ミクロな視点の愛とマクロな視点の萌え

『「見えるもの(顔)を見ない」方法』というのは対象の固有美を他との比較対照から外し
幻想化する恋愛の為の一つの方法と思いますが、もう一つ、先の逸話の谷崎のように、
徹底的に他と比較対照し、対象の差異化のみを審美することで、醜美の固有性に
対してこだわらなくなる手法、『「見えるもの(顔)を見比べる」方法』もあります。

http://d.hatena.ne.jp/kagami/20070719#p1

谷崎が来るとは予想外でした。すっと例に挙げるところに教養を感じます。ところで、審美的・芸術的という程ではありませんが、個ではなくそれらの差異を享受するというのは、「萌え」に近いと捉えられます。どうこうことでしょうか。

例えば二次創作では同じキャラクターが様々に表現され、その微妙な差異から美や生命感を感じるというのが萌えでしょう。スク水に萌えるといったとき、特定の人物ではなくスク水キャラの集合が対象になっています。つまり、近代的な個人への愛と、現代の集合的な萌えという対比です。

一方、エロゲの中でも泣きゲのプレイヤーは、萌え要素へのフェティシズムだけではなく、(虚構とはいえ)古典的な個々のキャラへの愛があると思います。そこでは逆に他との比較対照はどうでもよくなります。いたる絵からひぐらしの絵まで、感情移入したら流行の絵柄は関係なくなります。この現象が、前のエントリで述べたことです。
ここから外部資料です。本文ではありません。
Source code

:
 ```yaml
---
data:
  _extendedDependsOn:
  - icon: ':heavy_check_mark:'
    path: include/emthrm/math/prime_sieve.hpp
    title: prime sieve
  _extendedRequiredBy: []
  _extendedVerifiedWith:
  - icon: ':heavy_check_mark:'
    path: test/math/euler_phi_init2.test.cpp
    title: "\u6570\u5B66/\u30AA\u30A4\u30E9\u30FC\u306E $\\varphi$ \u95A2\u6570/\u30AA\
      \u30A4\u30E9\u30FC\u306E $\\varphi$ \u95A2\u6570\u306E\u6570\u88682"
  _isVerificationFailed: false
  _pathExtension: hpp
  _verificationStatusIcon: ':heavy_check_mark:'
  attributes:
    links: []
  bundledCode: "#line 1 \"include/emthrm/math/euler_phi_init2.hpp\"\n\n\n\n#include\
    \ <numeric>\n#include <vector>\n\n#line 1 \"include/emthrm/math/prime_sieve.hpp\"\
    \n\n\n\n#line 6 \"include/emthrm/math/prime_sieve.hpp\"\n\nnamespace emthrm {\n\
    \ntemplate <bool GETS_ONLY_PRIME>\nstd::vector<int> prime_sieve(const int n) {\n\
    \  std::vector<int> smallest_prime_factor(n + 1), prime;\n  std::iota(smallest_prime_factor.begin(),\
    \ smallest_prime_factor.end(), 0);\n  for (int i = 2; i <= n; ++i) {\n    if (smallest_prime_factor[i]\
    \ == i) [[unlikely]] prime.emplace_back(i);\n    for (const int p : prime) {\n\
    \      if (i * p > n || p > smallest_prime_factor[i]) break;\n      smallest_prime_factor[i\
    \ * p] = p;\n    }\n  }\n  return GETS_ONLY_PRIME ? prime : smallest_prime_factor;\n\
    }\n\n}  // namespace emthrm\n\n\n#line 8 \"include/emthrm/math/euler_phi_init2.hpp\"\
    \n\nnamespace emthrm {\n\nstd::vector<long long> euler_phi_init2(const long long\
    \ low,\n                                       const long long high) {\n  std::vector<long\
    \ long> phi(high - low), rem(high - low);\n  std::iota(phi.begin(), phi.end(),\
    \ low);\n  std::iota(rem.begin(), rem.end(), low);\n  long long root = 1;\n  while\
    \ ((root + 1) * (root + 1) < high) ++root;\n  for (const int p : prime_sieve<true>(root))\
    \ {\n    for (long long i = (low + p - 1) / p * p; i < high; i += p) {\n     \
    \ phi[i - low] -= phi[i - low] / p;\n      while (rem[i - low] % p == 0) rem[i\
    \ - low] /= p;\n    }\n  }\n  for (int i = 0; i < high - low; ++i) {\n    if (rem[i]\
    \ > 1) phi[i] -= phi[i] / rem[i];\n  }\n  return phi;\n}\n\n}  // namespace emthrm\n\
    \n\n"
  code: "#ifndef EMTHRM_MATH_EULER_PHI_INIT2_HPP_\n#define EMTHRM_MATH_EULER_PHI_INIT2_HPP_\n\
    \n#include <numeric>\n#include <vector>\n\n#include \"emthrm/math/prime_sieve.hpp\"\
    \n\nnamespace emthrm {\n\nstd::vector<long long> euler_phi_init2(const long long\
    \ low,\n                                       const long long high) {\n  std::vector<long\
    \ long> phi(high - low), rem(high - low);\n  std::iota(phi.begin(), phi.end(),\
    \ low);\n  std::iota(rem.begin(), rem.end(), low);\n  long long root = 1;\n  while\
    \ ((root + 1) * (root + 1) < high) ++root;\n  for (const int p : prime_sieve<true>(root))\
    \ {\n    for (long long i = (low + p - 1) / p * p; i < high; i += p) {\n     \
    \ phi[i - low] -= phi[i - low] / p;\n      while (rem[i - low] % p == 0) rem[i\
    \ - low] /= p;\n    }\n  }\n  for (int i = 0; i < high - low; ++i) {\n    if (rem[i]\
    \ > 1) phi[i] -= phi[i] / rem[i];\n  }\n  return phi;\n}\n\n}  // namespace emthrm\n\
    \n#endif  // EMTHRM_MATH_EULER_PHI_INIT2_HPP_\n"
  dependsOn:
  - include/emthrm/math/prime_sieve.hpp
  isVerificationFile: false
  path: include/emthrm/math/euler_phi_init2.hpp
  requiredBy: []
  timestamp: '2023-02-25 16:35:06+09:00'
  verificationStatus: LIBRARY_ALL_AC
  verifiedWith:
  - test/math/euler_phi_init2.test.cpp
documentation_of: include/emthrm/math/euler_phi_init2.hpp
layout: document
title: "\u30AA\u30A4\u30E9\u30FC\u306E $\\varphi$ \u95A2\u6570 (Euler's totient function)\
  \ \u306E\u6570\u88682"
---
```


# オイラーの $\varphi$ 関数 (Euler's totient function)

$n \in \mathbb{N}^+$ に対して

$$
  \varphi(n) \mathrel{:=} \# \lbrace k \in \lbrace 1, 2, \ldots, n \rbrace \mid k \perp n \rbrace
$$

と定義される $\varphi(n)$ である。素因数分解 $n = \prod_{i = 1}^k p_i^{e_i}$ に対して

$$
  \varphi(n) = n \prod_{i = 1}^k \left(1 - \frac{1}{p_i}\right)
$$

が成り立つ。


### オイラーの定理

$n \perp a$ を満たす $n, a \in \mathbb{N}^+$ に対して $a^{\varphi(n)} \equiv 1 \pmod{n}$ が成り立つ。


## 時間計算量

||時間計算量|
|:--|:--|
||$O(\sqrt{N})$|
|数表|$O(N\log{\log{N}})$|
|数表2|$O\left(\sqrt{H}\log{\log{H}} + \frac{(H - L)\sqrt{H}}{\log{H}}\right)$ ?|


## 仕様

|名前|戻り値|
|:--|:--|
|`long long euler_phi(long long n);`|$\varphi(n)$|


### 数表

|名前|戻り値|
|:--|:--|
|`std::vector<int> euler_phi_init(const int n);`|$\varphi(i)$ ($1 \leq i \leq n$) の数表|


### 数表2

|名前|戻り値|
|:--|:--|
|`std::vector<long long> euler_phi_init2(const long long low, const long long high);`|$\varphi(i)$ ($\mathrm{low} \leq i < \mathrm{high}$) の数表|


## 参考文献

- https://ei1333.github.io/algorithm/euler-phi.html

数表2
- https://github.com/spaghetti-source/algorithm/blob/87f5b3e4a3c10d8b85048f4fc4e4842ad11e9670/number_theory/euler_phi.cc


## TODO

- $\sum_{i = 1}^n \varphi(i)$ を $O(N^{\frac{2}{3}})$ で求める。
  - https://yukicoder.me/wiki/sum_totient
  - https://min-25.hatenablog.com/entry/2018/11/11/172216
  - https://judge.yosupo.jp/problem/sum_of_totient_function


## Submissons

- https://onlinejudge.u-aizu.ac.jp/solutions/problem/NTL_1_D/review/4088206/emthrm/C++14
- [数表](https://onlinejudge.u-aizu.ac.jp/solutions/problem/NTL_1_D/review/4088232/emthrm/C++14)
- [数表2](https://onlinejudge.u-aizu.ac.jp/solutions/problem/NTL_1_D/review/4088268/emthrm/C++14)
要するに、「大好きな○○しか眼に入らない」が愛で、「○○キャラはあれもこれも好き」が萌えだというわけです。このように原子論的なミクロの視座と全体論的なマクロの視座があって、それぞれ愛と萌えに対応しますが、エロゲなど虚構と違い、現実では数多くのパートナーを確保するのが難しいので、前者の方法論を述べました。